(ABOUT THIS TASK) Reproduce the records word for word, apart from the images they contain.

Stored data
★ ★ ★ ★ ★ ★ ★

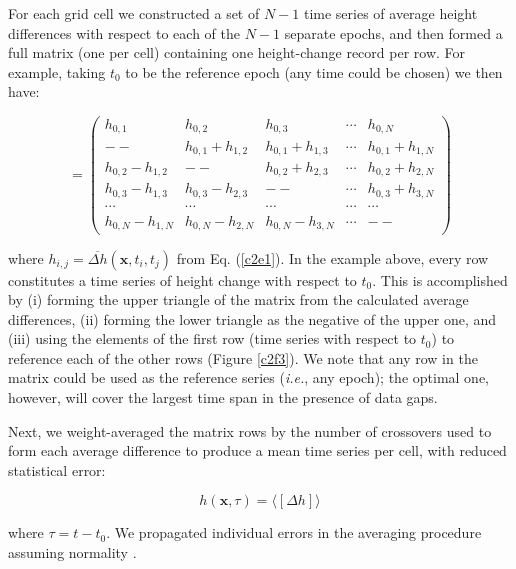 For each grid cell we constructed a set of $N-1$ time series of average height differences with respect to each of the $N-1$ separate epochs, and then formed a full matrix (one per cell) containing one height-change record per row. For example, taking $t_0$ to be the reference epoch (any time could be chosen) we then have:

\begin{equation}
  [\Delta h] = 
  \begin{pmatrix}
    h_{0,1} & h_{0,2} & h_{0,3} & \cdots & h_{0,N} \\
    -- & h_{0,1} + h_{1,2} & h_{0,1} + h_{1,3} & \cdots & h_{0,1} + h_{1,N} \\
    h_{0,2} - h_{1,2} & -- & h_{0,2} + h_{2,3} & \cdots & h_{0,2} + h_{2,N} \\
    h_{0,3} - h_{1,3} & h_{0,3} - h_{2,3} & -- & \cdots & h_{0,3} + h_{3,N} \\
    \cdots & \cdots & \cdots & \cdots & \cdots \\
    h_{0,N} - h_{1,N} & h_{0,N} - h_{2,N} & h_{0,N} - h_{3,N} & \cdots & --
  \end{pmatrix}
  \label{c2e2}
\end{equation}

\noindent
where $h_{i,j} = \overbar{\Delta h}(\mathbf{x}, t_i, t_j)$ from Eq. (\ref{c2e1}). In the example above, every row constitutes a time series of height change with respect to $t_0$. This is accomplished by (i) forming the upper triangle of the matrix from the calculated average differences, (ii) forming the lower triangle as the negative of the upper one, and (iii) using the elements of the first row (time series with respect to $t_0$) to reference each of the other rows (Figure \ref{c2f3}). We note that any row in the matrix could be used as the reference series ({\it i.e.}, any epoch); the optimal one, however, will cover the largest time span in the presence of data gaps.

Next, we weight-averaged the matrix rows by the number of crossovers used to form each average difference to produce a mean time series per cell, with reduced statistical error:

\begin{equation}
  h(\mathbf x, \tau) = \langle [\Delta h] \rangle 
  \label{c2e3}
\end{equation}

\noindent
where $\tau = t - t_0$. We propagated individual errors in the averaging procedure assuming normality \parencite{Li2006}.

★ ★ ★ ★ ★ ★ ★

(WRITTEN SOLUTION)
 For each grid cell we constructed a set of $N-1$ time series of average height differences with respect to each of the $N-1$ separate epochs, and then formed a full matrix (one per cell) containing one height-change record per row. For example, taking $t_0$ to be the reference epoch (any time could be chosen) we then have:

\begin{equation}
  [\Delta h] = 
  \begin{pmatrix}
    h_{0,1} & h_{0,2} & h_{0,3} & \cdots & h_{0,N} \\
    -- & h_{0,1} + h_{1,2} & h_{0,1} + h_{1,3} & \cdots & h_{0,1} + h_{1,N} \\
    h_{0,2} - h_{1,2} & -- & h_{0,2} + h_{2,3} & \cdots & h_{0,2} + h_{2,N} \\
    h_{0,3} - h_{1,3} & h_{0,3} - h_{2,3} & -- & \cdots & h_{0,3} + h_{3,N} \\
    \cdots & \cdots & \cdots & \cdots & \cdots \\
    h_{0,N} - h_{1,N} & h_{0,N} - h_{2,N} & h_{0,N} - h_{3,N} & \cdots & --
  \end{pmatrix}
  \label{c2e2}
\end{equation}

\noindent
where $h_{i,j} = \overbar{\Delta h}(\mathbf{x}, t_i, t_j)$ from Eq. (\ref{c2e1}). In the example above, every row constitutes a time series of height change with respect to $t_0$. This is accomplished by (i) forming the upper triangle of the matrix from the calculated average differences, (ii) forming the lower triangle as the negative of the upper one, and (iii) using the elements of the first row (time series with respect to $t_0$) to reference each of the other rows (Figure \ref{c2f3}). We note that any row in the matrix could be used as the reference series ({\it i.e.}, any epoch); the optimal one, however, will cover the largest time span in the presence of data gaps.

Next, we weight-averaged the matrix rows by the number of crossovers used to form each average difference to produce a mean time series per cell, with reduced statistical error:

\begin{equation}
  h(\mathbf x, \tau) = \langle [\Delta h] \rangle 
  \label{c2e3}
\end{equation}

\noindent
where $\tau = t - t_0$. We propagated individual errors in the averaging procedure assuming normality \parencite{Li2006}.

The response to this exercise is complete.